Extensive ablation studies confirm:

• Generalization: The exponential decay schedule outperforms linear, sigmoid, and inverse-proportional alternatives.
• Hyperparameter insensitivity: Performance varies by less than 1 percentage point across $w_{\max} \in [5, 15]$ and $\alpha \in [5, 20]$.
• Scheduler and architecture independence: Comparable gains appear with different ODE solvers and across diverse backbone architectures (transformer and CNN flow models).
• Universality: The RAAG framework is agnostic to specific model and dataset choices, requiring minimal tuning (Zhu et al., 5 Aug 2025).

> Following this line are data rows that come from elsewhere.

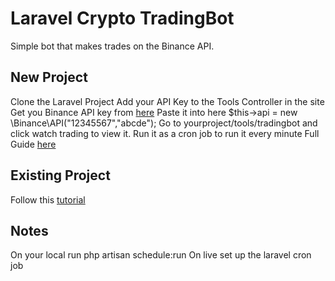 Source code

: # Laravel Crypto TradingBot
Simple bot that makes trades on the Binance API.

## New Project
Clone the Laravel Project
Add your API Key to the Tools Controller in the site
Get you Binance API key from [here](https://www.binance.com/?ref=27615159)
Paste it into here
$this->api = new \Binance\API("12345567","abcde");
Go to yourproject/tools/tradingbot and click watch trading to view it.
Run it as a cron job to run it every minute
Full Guide [here](https://www.robert-askam.co.uk/posts/post/building-a-crypto-trading-bot-in-laravel-using-php-and-binance) 

## Existing Project
Follow this [tutorial](https://www.robert-askam.co.uk/posts/post/building-a-crypto-trading-bot-in-laravel-using-php-and-binance) 


## Notes
On your local run php artisan schedule:run
On live set up the laravel cron job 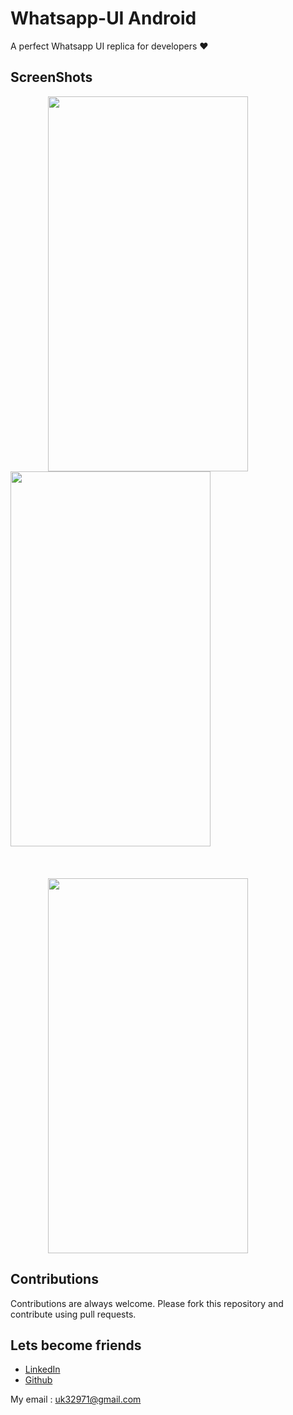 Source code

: # Whatsapp-UI Android 
  A perfect Whatsapp UI replica for developers ❤️ 
  
## ScreenShots

<img height=600 width=320 src="https://github.com/usman18/WhatsappUI-Android/blob/master/Screenshots/Whatsapp1.JPG" hspace=60
/>
<img height=600 width=320 src="https://github.com/usman18/WhatsappUI-Android/blob/master/Screenshots/Whatsapp2.JPG"/> 
<br><br><br><br>
<img height=600 width=320 src="https://github.com/usman18/WhatsappUI-Android/blob/master/Screenshots/Whatsapp3.JPG" hspace=60/> 


## Contributions
Contributions are always welcome. Please fork this repository and contribute using pull requests.

## Lets become friends
- [LinkedIn](https://www.linkedin.com/in/usman-khan-7b04b1138)
- [Github](https://github.com/usman18)

My email : uk32971@gmail.com


  
  
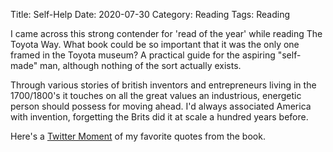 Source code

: Title: Self-Help
Date: 2020-07-30
Category: Reading
Tags: Reading

I came across this strong contender for 'read of the year' while reading The Toyota Way. What book could be so important that it was the only one framed in the Toyota museum? A practical guide for the aspiring "self-made" man, although nothing of the sort actually exists. 

Through various stories of british inventors and entrepreneurs living in the 1700/1800's it touches on all the great values an industrious, energetic person should possess for moving ahead. I'd always associated America with invention, forgetting the Brits did it at scale a hundred years before.

Here's a [Twitter Moment](https://twitter.com/i/events/1254446510877618177?s=20) of my favorite quotes from the book.
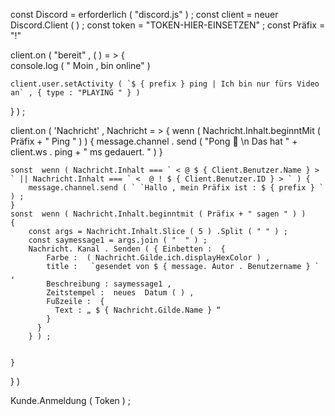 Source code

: const Discord = erforderlich ( "discord.js" ) ;
const client =  neuer Discord.Client ( ) ;​
const token =  "TOKEN-HIER-EINSETZEN" ;
const Präfix =  "!"
 
client.on ( "bereit" , ( ) = > {   
    console.log ( " Moin , bin online" )
 
 
    client.user.setActivity ( `$ { prefix } ping | Ich bin nur fürs Video an` , { type : "PLAYING " } )
 
 
} ) ;
 
client.on ( 'Nachricht' , Nachricht = > { 
    wenn ( Nachricht.Inhalt.beginntMit ( Präfix + " Ping " ) )​
    {
        message.channel . send ( "Pong :ping_pong: \n Das hat " + client.ws . ping + " ms gedauert. " )
    }
 
    sonst  wenn ( Nachricht.Inhalt === ` < @ $ { Client.Benutzer.Name } > ` || Nachricht.Inhalt === ` <  @ ! $ { Client.Benutzer.ID } > ` ) {​​​​​ 
        message.channel.send ( ` `Hallo , mein Präfix ist : $ { prefix } ` ) ;
    }
    sonst  wenn ( Nachricht.Inhalt.beginntmit ( Präfix + " sagen " ) )​
    {
        const args = Nachricht.Inhalt.Slice ( 5 ) .Split ( " " ) ;​​​
        const saymessage1 = args.join ( "  " ) ;
        Nachricht. Kanal . Senden ( { Einbetten :  {
            Farbe :  ( Nachricht.Gilde.ich.displayHexColor ) ,​​​​​
            title :   `gesendet von $ { message. Autor . Benutzername } ` ,
            Beschreibung : saymessage1 ,
            Zeitstempel :  neues  Datum ( ) ,
            Fußzeile :  {
              Text : „ $ { Nachricht.Gilde.Name } “​​
            }
          }
        } ) ;
 
        
    }
} )
 
Kunde.Anmeldung ( Token ) ;

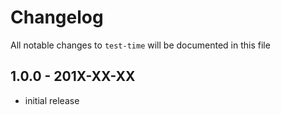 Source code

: # Changelog

All notable changes to `test-time` will be documented in this file

## 1.0.0 - 201X-XX-XX

- initial release
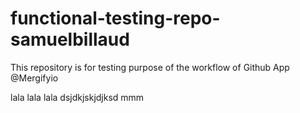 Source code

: # functional-testing-repo-samuelbillaud

This repository is for testing purpose of the workflow of Github App @Mergifyio


lala lala lala
dsjdkjskjdjksd
mmm
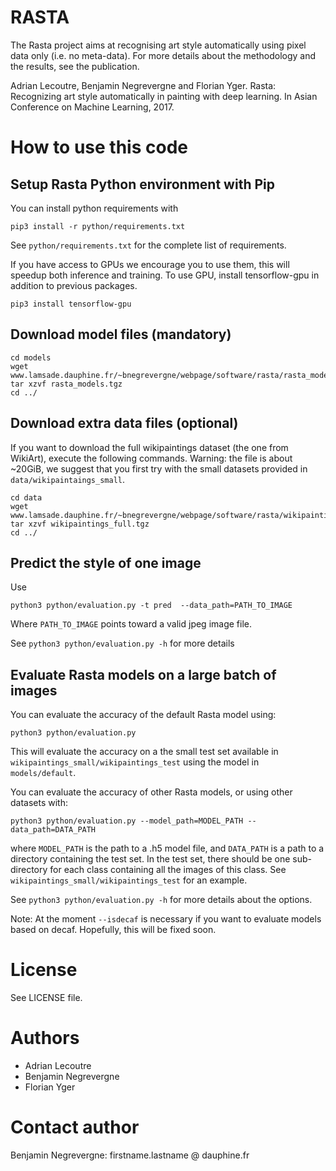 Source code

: # RASTA

The Rasta project aims at recognising art style automatically using pixel data only (i.e. no meta-data). For more details about the methodology and the results, see the publication.

Adrian Lecoutre, Benjamin Negrevergne and Florian Yger. Rasta: Recognizing art style automatically in painting with deep learning. In Asian Conference on Machine Learning, 2017.

# How to use this code

## Setup Rasta Python environment with Pip

You can install  python requirements with

    pip3 install -r python/requirements.txt

See `python/requirements.txt` for the complete list of requirements.

If you have access to GPUs  we encourage you to use them, this will speedup both inference and training. To use GPU, install tensorflow-gpu in addition to previous packages.

    pip3 install tensorflow-gpu


## Download model files (mandatory)

    cd models
    wget www.lamsade.dauphine.fr/~bnegrevergne/webpage/software/rasta/rasta_models.tgz
    tar xzvf rasta_models.tgz
    cd ../

## Download extra data files (optional)

   If you want to download the full wikipaintings dataset (the one from WikiArt), execute the following commands. Warning: the file is about ~20GiB, we suggest that you first try with the small datasets provided in `data/wikipaintaings_small`.

    cd data
    wget www.lamsade.dauphine.fr/~bnegrevergne/webpage/software/rasta/wikipaintings_full.tgz
    tar xzvf wikipaintings_full.tgz
    cd ../

## Predict the style of one image

Use

    python3 python/evaluation.py -t pred  --data_path=PATH_TO_IMAGE

Where `PATH_TO_IMAGE` points toward a valid jpeg image file.

See `python3 python/evaluation.py -h` for more details 

## Evaluate Rasta models on a large batch of images

You can evaluate the accuracy of the default Rasta model using:

    python3 python/evaluation.py

This will evaluate the accuracy on a the small test set available in `wikipaintings_small/wikipaintings_test` using the model in `models/default`.

You can evaluate the accuracy of other Rasta models, or using other datasets with:

    python3 python/evaluation.py --model_path=MODEL_PATH --data_path=DATA_PATH

where `MODEL_PATH` is the path to a .h5 model file, and  `DATA_PATH` is a path to a directory containing the test set. In the test set, there should be one sub-directory for each class containing all the images of this class. See `wikipaintings_small/wikipaintings_test` for an example. 


See `python3 python/evaluation.py -h` for more details about the options.

Note: At the moment `--isdecaf` is necessary if you want to evaluate models based on decaf. Hopefully, this will be fixed soon. 

# License

See LICENSE file.

# Authors

- Adrian Lecoutre
- Benjamin Negrevergne
- Florian Yger

# Contact author

Benjamin Negrevergne: firstname.lastname @ dauphine.fr
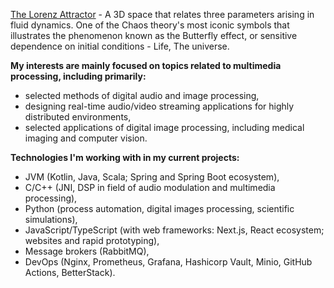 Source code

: [The Lorenz Attractor](https://marksmath.org/visualization/LorenzExperiment) -  A 3D space that relates three parameters arising in fluid dynamics. One of the Chaos theory's most iconic symbols that illustrates the phenomenon known as the Butterfly effect, or sensitive dependence on initial conditions - Life, The universe.

**My interests are mainly focused on topics related to multimedia processing, including primarily:**

- selected methods of digital audio and image processing,
- designing real-time audio/video streaming applications for highly distributed environments,
- selected applications of digital image processing, including medical imaging and computer vision.

**Technologies I'm working with in my current projects:**

- JVM (Kotlin, Java, Scala; Spring and Spring Boot ecosystem),
- C/C++ (JNI, DSP in field of audio modulation and multimedia processing),
- Python (process automation, digital images processing, scientific simulations),
- JavaScript/TypeScript (with web frameworks: Next.js, React ecosystem; websites and rapid prototyping),
- Message brokers (RabbitMQ),
- DevOps (Nginx, Prometheus, Grafana, Hashicorp Vault, Minio, GitHub Actions, BetterStack).
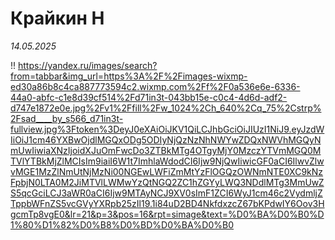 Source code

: # Крайкин Н

 *14.05.2025* 

 !! https://yandex.ru/images/search?from=tabbar&img_url=https%3A%2F%2Fimages-wixmp-ed30a86b8c4ca887773594c2.wixmp.com%2Ff%2F0a536e6e-6336-44a0-abfc-c1e8d39cf514%2Fd71in3t-043bb15e-c0c4-4d6d-adf2-d747e1872e0e.jpg%2Fv1%2Ffill%2Fw_1024%2Ch_640%2Cq_75%2Cstrp%2Fsad____by_s566_d71in3t-fullview.jpg%3Ftoken%3DeyJ0eXAiOiJKV1QiLCJhbGciOiJIUzI1NiJ9.eyJzdWIiOiJ1cm46YXBwOjdlMGQxODg5ODIyNjQzNzNhNWYwZDQxNWVhMGQyNmUwIiwiaXNzIjoidXJuOmFwcDo3ZTBkMTg4OTgyMjY0MzczYTVmMGQ0MTVlYTBkMjZlMCIsIm9iaiI6W1t7ImhlaWdodCI6Ijw9NjQwIiwicGF0aCI6IlwvZlwvMGE1MzZlNmUtNjMzNi00NGEwLWFiZmMtYzFlOGQzOWNmNTE0XC9kNzFpbjN0LTA0M2JiMTVlLWMwYzQtNGQ2ZC1hZGYyLWQ3NDdlMTg3MmUwZS5qcGciLCJ3aWR0aCI6Ijw9MTAyNCJ9XV0sImF1ZCI6WyJ1cm46c2VydmljZTppbWFnZS5vcGVyYXRpb25zIl19.1i84uD2BD4NkfdxzcZ67bKPdwIY6Oov3HgcmTp8vgE0&lr=21&p=3&pos=16&rpt=simage&text=%D0%BA%D0%B0%D1%80%D1%82%D0%B8%D0%BD%D0%BA%D0%B0
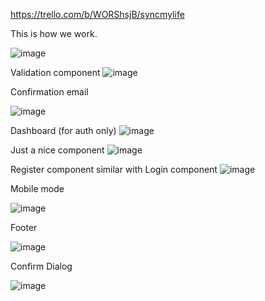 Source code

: https://trello.com/b/WORShsjB/syncmylife

This is how we work.

![image](https://github.com/florentrot/full-stack-app/assets/99581506/de1aa6ed-9687-4a9b-87a6-6127051b3b9e)


Validation component
![image](https://github.com/florentrot/full-stack-app/assets/99581506/7e6682c8-db8b-4521-8917-9a38da6924bd)

Confirmation email

![image](https://github.com/florentrot/full-stack-app/assets/99581506/252ae605-8fd8-4469-8102-0f9ee790c54c)


Dashboard (for auth only)
![image](https://github.com/florentrot/full-stack-app/assets/99581506/4fb75b92-b217-4d33-afae-9204d8503326)

Just a nice component
![image](https://github.com/florentrot/full-stack-app/assets/99581506/898aef32-dc04-46af-92ed-5b60c1e6751c)



Register component similar with Login component
![image](https://github.com/florentrot/full-stack-app/assets/99581506/af3aa1d8-b604-46d1-a650-de7e8ccde819)


Mobile mode

![image](https://github.com/florentrot/full-stack-app/assets/99581506/8e130525-091c-46ef-9aea-23ae1d3779f5)

Footer

![image](https://github.com/florentrot/full-stack-app/assets/99581506/82c1ce65-b4a4-4f04-beed-81e1544f2639)

Confirm Dialog

![image](https://github.com/florentrot/full-stack-app/assets/99581506/1de5e1d8-01b7-4c6a-97e9-4900bec8a40a)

7. Limitations and Future Directions

RAAG is presently adapted for rectified-flow ODE-based samplers. Preliminary investigations on stochastic diffusion (e.g., Stable Diffusion v2) reveal marginal gains, suggesting architectural specificity. Furthermore, in high-step-length scenarios ($>40$ steps), the impact of the initial stepwise adaptation diminishes. Proposed avenues for extension include adapting RATIO-aware schedules to stochastic differential equation frameworks, learning data-driven $w(p)$ mappings, and transposing the approach to multimodal or autoregressive flows.

RAAG identifies and addresses the critical, often overlooked instability induced by high initial guidance in flow-based conditional generative modeling. Its closed-form, ratio-adaptive schedule achieves significant acceleration and stability with negligible computational overhead and no alteration to model architectures (Zhu et al., 5 Aug 2025).